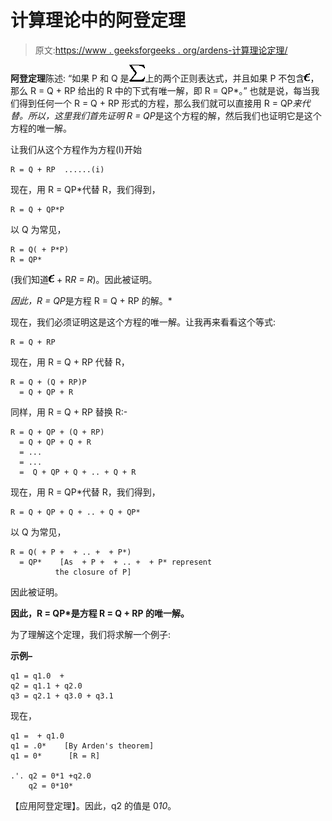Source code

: # 计算理论中的阿登定理

> 原文:[https://www . geeksforgeeks . org/ardens-计算理论定理/](https://www.geeksforgeeks.org/ardens-theorem-in-theory-of-computation/)

**阿登定理**陈述:
“如果 P 和 Q 是![ $\sum_](img/ca4556ee856e052932618813168353f2.png "Rendered by QuickLaTeX.com")上的两个正则表达式，并且如果 P 不包含![ $\epsilon_](img/7a7720d68d11892c0496bba552ab3d85.png "Rendered by QuickLaTeX.com")，那么 R = Q + RP 给出的 R 中的下式有唯一解，即 R = QP*。”
也就是说，每当我们得到任何一个 R = Q + RP 形式的方程，那么我们就可以直接用 R = QP*来代替。所以，这里我们首先证明 R = QP*是这个方程的解，然后我们也证明它是这个方程的唯一解。

让我们从这个方程作为方程(I)开始

```
R = Q + RP  ......(i)
```

现在，用 R = QP*代替 R，我们得到，

```
R = Q + QP*P 
```

以 Q 为常见，

```
R = Q( + P*P)
R = QP*  
```

(我们知道![ $\epsilon_](img/7a7720d68d11892c0496bba552ab3d85.png "Rendered by QuickLaTeX.com") + R*R = R*)。因此被证明。

*因此，R = QP*是方程 R = Q + RP 的解。*

现在，我们必须证明这是这个方程的唯一解。让我再来看看这个等式:

```
R = Q + RP
```

现在，用 R = Q + RP 代替 R，

```
R = Q + (Q + RP)P
  = Q + QP + R 
```

同样，用 R = Q + RP 替换 R:-

```
R = Q + QP + (Q + RP) 
  = Q + QP + Q + R
  = ...
  = ...
  =  Q + QP + Q + .. + Q + R 
```

现在，用 R = QP*代替 R，我们得到，

```
R = Q + QP + Q + .. + Q + QP* 
```

以 Q 为常见，

```
R = Q( + P +  + .. +  + P*)
  = QP*    [As  + P +  + .. +  + P* represent 
          the closure of P] 
```

因此被证明。

**因此，R = QP*是方程 R = Q + RP 的唯一解。**

为了理解这个定理，我们将求解一个例子:

**示例–**

```
q1 = q1.0  + 
q2 = q1.1 + q2.0
q3 = q2.1 + q3.0 + q3.1 
```

现在，

```
q1 =  + q1.0
q1 = .0*    [By Arden's theorem]
q1 = 0*      [R = R]

.'. q2 = 0*1 +q2.0
    q2 = 0*10*    
```

【应用阿登定理】。因此，q2 的值是 0*10*。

> TASK DESCRIPTION: Copy out every line of the material above that contains the string "QuickLaTeX".

> ANSWER FOR THIS EXERCISE:
“如果 P 和 Q 是![ $\sum_](img/ca4556ee856e052932618813168353f2.png "Rendered by QuickLaTeX.com")上的两个正则表达式，并且如果 P 不包含![ $\epsilon_](img/7a7720d68d11892c0496bba552ab3d85.png "Rendered by QuickLaTeX.com")，那么 R = Q + RP 给出的 R 中的下式有唯一解，即 R = QP*。”
(我们知道![ $\epsilon_](img/7a7720d68d11892c0496bba552ab3d85.png "Rendered by QuickLaTeX.com") + R*R = R*)。因此被证明。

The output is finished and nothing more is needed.